Most oil majors hunting for shale gas in Europe
* Researcher says at least 40 firms in European shale hunt
* European shale gas production from 2020 or later
By Gwladys Fouche
OSLO, Feb 18 (Reuters) - Nearly all the major oil companies are looking across Europe for shale gas, an unconventional energy source that has transformed the U.S. energy market, industry researchers said on Thursday.
They warned, however, that it will be difficult to replicate the same success as there were not enough rigs available and Europe lacks some of the conditions that have made the shale gas boom possible in North America.
Rising shale gas production has raised hopes that the United States country will soon be able to cover all its gas needs domestically.
Europe relies mainly on natural gas supplies from Russia, Norway and north Africa and significant shale gas finds could make the continent less reliable on imports.
"There are at least 40 companies looking for shale gas in Europe," Florence Geny, a research fellow at the Oxford Institute for Energy Studies, told Reuters on the sidelines of an energy seminar in the Norwegian capital.
All the major oil companies are present on the market, she said, apart from Britain's BP (BP.L).
Royal Dutch Shell (RDSa.L) was looking in Sweden and Ukraine, Exxon Mobil (XOM.N) in Germany, while ConocoPhillips (COP.N) and Chevron (CVX.N) were in Poland.
Unlike in the U.S., however, Europe does not have as many as land rigs available to search for shale gas. "In Europe we have currently 20 land rigs.
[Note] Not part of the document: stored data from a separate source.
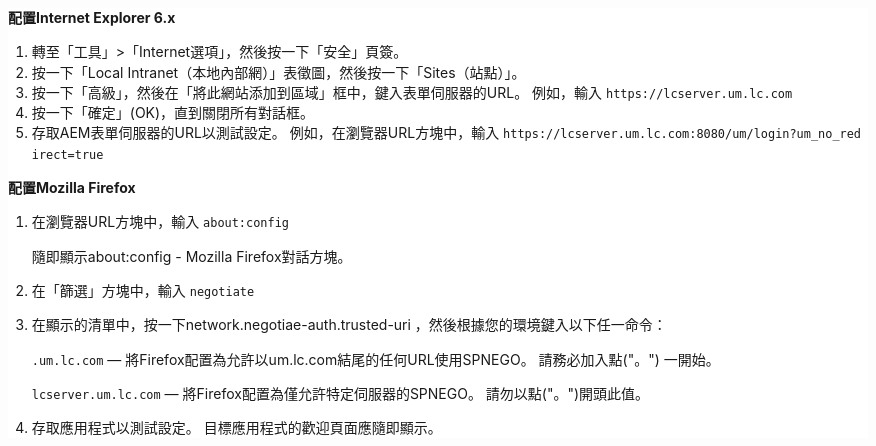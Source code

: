 **配置Internet Explorer 6.x**

1. 轉至「工具」>「Internet選項」，然後按一下「安全」頁簽。
1. 按一下「Local Intranet（本地內部網）」表徵圖，然後按一下「Sites（站點）」。
1. 按一下「高級」，然後在「將此網站添加到區域」框中，鍵入表單伺服器的URL。 例如，輸入 `https://lcserver.um.lc.com`
1. 按一下「確定」(OK)，直到關閉所有對話框。
1. 存取AEM表單伺服器的URL以測試設定。 例如，在瀏覽器URL方塊中，輸入 `https://lcserver.um.lc.com:8080/um/login?um_no_redirect=true`

**配置Mozilla Firefox**

1. 在瀏覽器URL方塊中，輸入 `about:config`

   隨即顯示about:config - Mozilla Firefox對話方塊。

1. 在「篩選」方塊中，輸入 `negotiate`
1. 在顯示的清單中，按一下network.negotiae-auth.trusted-uri ，然後根據您的環境鍵入以下任一命令：

   `.um.lc.com` — 將Firefox配置為允許以um.lc.com結尾的任何URL使用SPNEGO。 請務必加入點(&quot;。&quot;) 一開始。

   `lcserver.um.lc.com`  — 將Firefox配置為僅允許特定伺服器的SPNEGO。 請勿以點(&quot;。&quot;)開頭此值。

1. 存取應用程式以測試設定。 目標應用程式的歡迎頁面應隨即顯示。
In the U.S., they have at least 1,500, maybe closer to 2,000," said Jarand Rystad, founder of a Norway-based research consultancy for the oil industry.
"The U.S. has a well-established big industry with a low-cost structure and with skilled crews. It will take time to develop the same industry in Europe," he told Reuters.
Another challenge is getting drilling permits in densely-populated Europe. "It is more challenging in Europe to get a license because of the local impact and the availability of water resources," said Geny.
The academic also said tax breaks introduced in the U.S. in the 1980s to stimulate drilling helped develop the industry and that the geology of shale gas is more complicated in Europe than in the U.S..
"Production in Europe is at least a decade away," she said.